How to increase the performance of loop in Python?

Question

I need to run over a log file with plenty of entries (25+GB) in Python to extract some log times.

The snippet below works.

On my test file, I'm ending up with roughly 9:30min (Python) and 4:30min (PyPy) on 28 million records (small log).

import datetime
import time
import json
import re

format_path= re.compile( 
    r"^\S+\s-\s" 
    r"(?P<user>\S*)\s"
    r"\[(?P<time>.*?)\]" 
)

threshold = time.strptime('00:01:00,000'.split(',')[0],'%H:%M:%S')
tick = datetime.timedelta(hours=threshold.tm_hour,minutes=threshold.tm_min,seconds=threshold.tm_sec).total_seconds()
zero_time = datetime.timedelta(hours=0,minutes=0,seconds=0)
zero_tick = zero_time.total_seconds()
format_date = '%d/%b/%Y:%H:%M:%S'

obj = {}
test = open('very/big/log','r')

for line in test:
  try:
      chunk = line.split('+', 1)[0].split('-', 1)[1].split(' ')
      user = chunk[1]
      if (user[0] == "C"):
        this_time = datetime.datetime.strptime(chunk[2].split('[')[1], format_date)
        try:
            machine = obj[user]
        except KeyError, e:
            machine = obj.setdefault(user,{"init":this_time,"last":this_time,"downtime":0})
        last = machine["last"]
        diff = (this_time-last).total_seconds()
        if (diff > tick):
          machine["downtime"] += diff-tick
        machine["last"] = this_time

  except Exception:
    pass

While I'm ok with the time the script runs, I'm wondering if there are any obvious pitfalls regarding performance, which I'm stepping in (still in my first weeks of Python).

Question:
Can I do anything to make this run faster?

EDIT: Sample log entry:

['2001:470:1f14:169:15f3:824f:8a61:7b59 - SOFTINST [14/Nov/2012:09:32:31 +0100] "POST /setComputerPartition HTTP/1.1" 200 4 "-" "-" 102356']

EDIT2:
One thing I just did, was to check if log entries have the same log time and if so, I'm using the this_time from the previous iteration vs calling this:

 this_time = datetime.datetime.strptime(chunk[2].split('[')[1], format_date)

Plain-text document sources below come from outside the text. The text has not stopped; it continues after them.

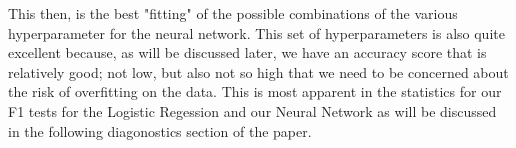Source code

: This then, is the best "fitting" of the possible combinations of the various hyperparameter for the neural network.
This set of hyperparameters is also quite excellent because, as will be discussed later, we have an accuracy score that is relatively good; not low, but also not so high that we need to be concerned about the risk of overfitting on the data.
This is most apparent in the statistics for our F1 tests for the Logistic Regession and our Neural Network as will be discussed in the following diagonostics section of the paper.

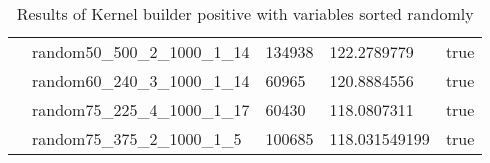 \begin{table}[!htbp]
{\begin{tabular}{@{}lllll@{}}
                & random50\_500\_2\_1000\_1\_14 & 134938 & 122.2789779 & true \\  
                & random60\_240\_3\_1000\_1\_14 & 60965 & 120.8884556 & true \\  
                & random75\_225\_4\_1000\_1\_17 & 60430 & 118.0807311 & true \\  
                & random75\_375\_2\_1000\_1\_5 & 100685 & 118.031549199 & true \\ 
                \bottomrule
        \end{tabular}
        }
    \caption{Results of Kernel builder positive with variables sorted randomly}
    \label{tab:ker_pos_random}
\end{table}
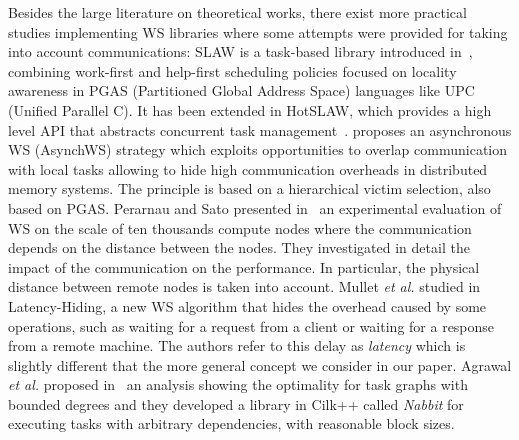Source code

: Besides the large literature on theoretical works, there exist more practical studies implementing WS libraries where some attempts were provided for taking into account communications:
SLAW is a task-based library introduced in~\cite{Gue2010}, combining work-first
and help-first scheduling policies focused on locality awareness 
in PGAS (Partitioned Global Address Space) languages like UPC (Unified Parallel C). 
It has been extended in HotSLAW, which provides a high level API that abstracts concurrent task management~\cite{Seung-Jai2011}.
\cite{Shigang2013} proposes an asynchronous WS (AsynchWS) strategy which exploits opportunities to overlap communication with
local tasks allowing to hide high communication overheads in distributed memory systems. 
The principle is based on a hierarchical victim selection, also based on PGAS.
Perarnau and Sato presented in~\cite{swann2014} an experimental evaluation of WS on the scale of ten thousands compute nodes where the communication depends on the distance between the nodes.
They investigated in detail the impact of the communication on the performance. In particular, the physical distance between remote nodes is taken into account.
Mullet \textit{et al.} studied in~\cite{Muller2106} 
Latency-Hiding, a new WS algorithm that hides the overhead
caused by some operations, such as waiting for a request from a client or waiting
for a response from a remote machine.
The authors refer to this delay as \emph{latency} which is slightly
different that the more general concept we consider in our paper. 
Agrawal \textit{et al.} proposed in~\cite{Agrawal} an analysis showing the optimality for task graphs with bounded degrees
and they developed a library in Cilk++ called \textit{Nabbit} for executing tasks
with arbitrary dependencies, with reasonable block sizes.







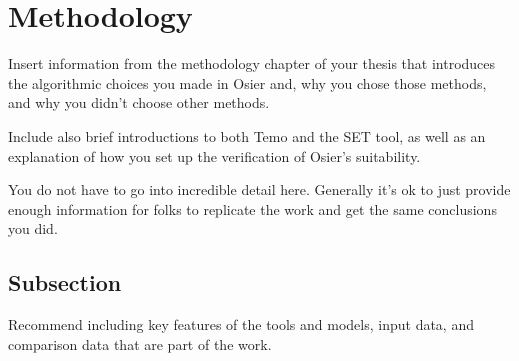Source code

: \section{Methodology}

Insert information from the methodology chapter of your thesis that introduces 
the algorithmic choices you made in Osier and, why you chose those methods, and 
why you didn't choose other methods.

Include also brief introductions to both Temo and the SET tool, as well as an 
explanation of how you set up the verification of Osier's suitability. 

You do not have to go into incredible detail here. Generally it's ok to just 
provide enough information for folks to replicate the work and get the same 
conclusions you did. 

\subsection{Subsection}
Recommend including key features of the tools and models, input data, and 
comparison data that are part of the work.

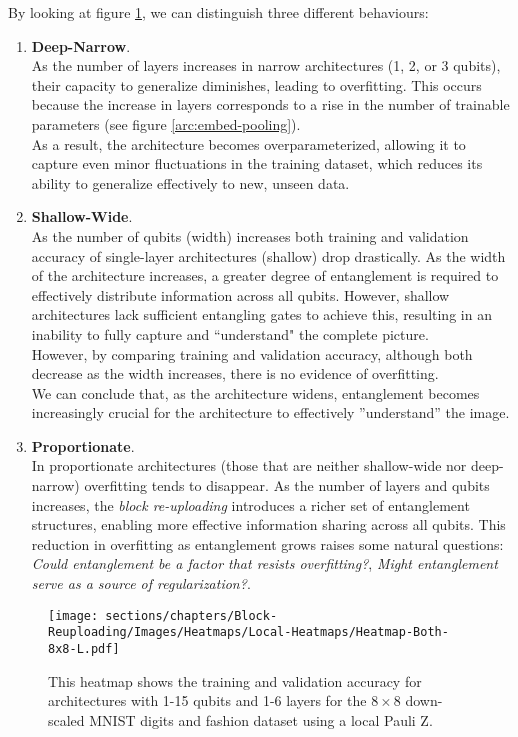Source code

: 
By looking at figure \ref{fig:heatmap-8x8-L}, we can distinguish 
three different behaviours:

\begin{enumerate}
    \item \textbf{Deep-Narrow}.\\
    As the number of layers increases in narrow architectures (1, 2, or 3 qubits), their capacity to 
    generalize diminishes, leading to overfitting. This occurs because the increase in layers corresponds 
    to a rise in the number of trainable parameters (see figure \ref{arc:embed-pooling}).\\
    As a result, the architecture becomes overparameterized, allowing it to capture even minor 
    fluctuations in the training dataset, which reduces its ability to generalize effectively to new, 
    unseen data.
    \item \textbf{Shallow-Wide}.\\
    As the number of qubits (width) increases both training and validation accuracy of 
    single-layer architectures (shallow) drop drastically.
    As the width of the architecture increases, a greater degree of entanglement is required to 
    effectively distribute information across all qubits. However, shallow architectures lack 
    sufficient entangling gates to achieve this, resulting in an inability to fully capture and 
    “understand" the complete picture.\\
    However, by comparing training and validation accuracy, although both decrease as 
    the width increases, there is no evidence of overfitting.\\
    We can conclude that, as the architecture widens, entanglement becomes increasingly crucial for the 
    architecture to effectively ”understand” the image.
    \item \textbf{Proportionate}.\\
    In proportionate architectures (those that are neither shallow-wide nor deep-narrow) overfitting 
    tends to disappear. As the number of layers and qubits increases, the \textit{block re-uploading} 
    introduces a richer set of entanglement structures, enabling more effective information sharing 
    across all qubits. This reduction in overfitting as entanglement grows raises some natural questions:
    \textit{Could entanglement be a factor that resists overfitting?}, 
    \textit{Might entanglement serve as a source of regularization?}.
\end{enumerate}


\begin{figure}[h]
    \centering
    \texttt{[image: sections/chapters/Block-Reuploading/Images/Heatmaps/Local-Heatmaps/Heatmap-Both-8x8-L.pdf]}
    \caption{This heatmap shows the training and validation accuracy for architectures with 1-15 qubits and
    1-6 layers for the $8\times8$ down-scaled MNIST digits and fashion dataset using a local Pauli Z.}
    \label{fig:heatmap-8x8-L}
\end{figure}
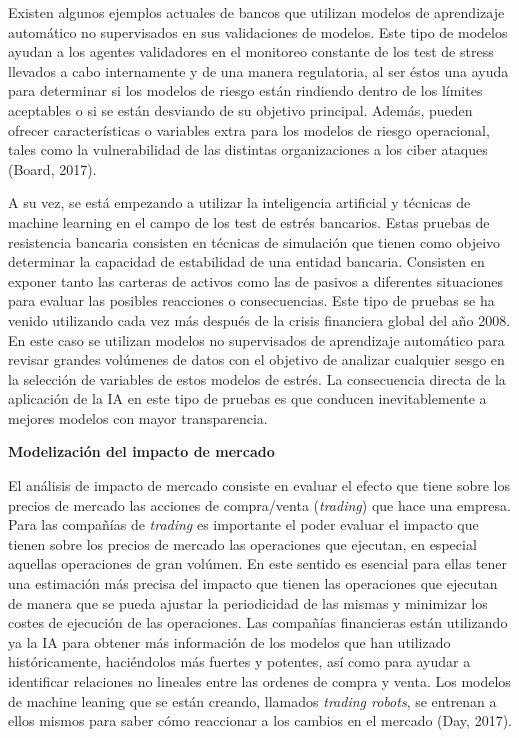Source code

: \documentclass[]{DissertateUSU}
\begin{document}
\noindent Existen algunos ejemplos actuales de bancos que utilizan
modelos de aprendizaje automático no supervisados en sus validaciones de
modelos. Este tipo de modelos ayudan a los agentes validadores en el
monitoreo constante de los test de stress llevados a cabo internamente y
de una manera regulatoria, al ser éstos una ayuda para determinar si los
modelos de riesgo están rindiendo dentro de los límites aceptables o si
se están desviando de su objetivo principal. Además, pueden ofrecer
características o variables extra para los modelos de riesgo
operacional, tales como la vulnerabilidad de las distintas
organizaciones a los ciber ataques (Board, 2017).

\setlength\parskip{7ex}

\noindent A su vez, se está empezando a utilizar la inteligencia
artificial y técnicas de machine learning en el campo de los test de
estrés bancarios. Estas pruebas de resistencia bancaria consisten en
técnicas de simulación que tienen como objeivo determinar la capacidad
de estabilidad de una entidad bancaria. Consisten en exponer tanto las
carteras de activos como las de pasivos a diferentes situaciones para
evaluar las posibles reacciones o consecuencias. Este tipo de pruebas se
ha venido utilizando cada vez más después de la crisis financiera global
del año 2008. En este caso se utilizan modelos no supervisados de
aprendizaje automático para revisar grandes volúmenes de datos con el
objetivo de analizar cualquier sesgo en la selección de variables de
estos modelos de estrés. La consecuencia directa de la aplicación de la
IA en este tipo de pruebas es que conducen inevitablemente a mejores
modelos con mayor transparencia.

\setlength\parskip{5ex}

\textbf{Modelización del impacto de mercado}

\noindent El análisis de impacto de mercado consiste en evaluar el
efecto que tiene sobre los precios de mercado las acciones de
compra/venta (\emph{trading}) que hace una empresa. Para las compañías
de \emph{trading} es importante el poder evaluar el impacto que tienen
sobre los precios de mercado las operaciones que ejecutan, en especial
aquellas operaciones de gran volúmen. En este sentido es esencial para
ellas tener una estimación más precisa del impacto que tienen las
operaciones que ejecutan de manera que se pueda ajustar la periodicidad
de las mismas y minimizar los costes de ejecución de las operaciones.
Las compañías financieras están utilizando ya la IA para obtener más
información de los modelos que han utilizado históricamente, haciéndolos
más fuertes y potentes, así como para ayudar a identificar relaciones no
lineales entre las ordenes de compra y venta. Los modelos de machine
leaning que se están creando, llamados \emph{trading robots}, se
entrenan a ellos mismos para saber cómo reaccionar a los cambios en el
mercado (Day, 2017).
\end{document}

I checked some of logs, there are plenty of entries with the exact same time, so on the last run on pypy I'm down to 2.43min.

hdima · Accepted Answer · 2013-03-08 12:33:41Z

You can use regular expressions with re module to speed up parsing dramatically. For example the following code extracts user and time information by using regular expression (note that user[0] == "C" condition also checked by the regexp):

import re
import datetime

match_record = re.compile(r"^[^ ]+ - (C[^ ]*) \[([^ ]+)").match
strptime = datetime.datetime.strptime

f = open("very/big/log", "rb")

for line in f:
    match = match_record(line)
    if match is not None:
        user, str_time = match.groups()
        time = strptime(str_time, "%d/%b/%Y:%H:%M:%S")
        print user, repr(time)

I think you can make it even faster by reading bigger chunks of data and using re.finditer method.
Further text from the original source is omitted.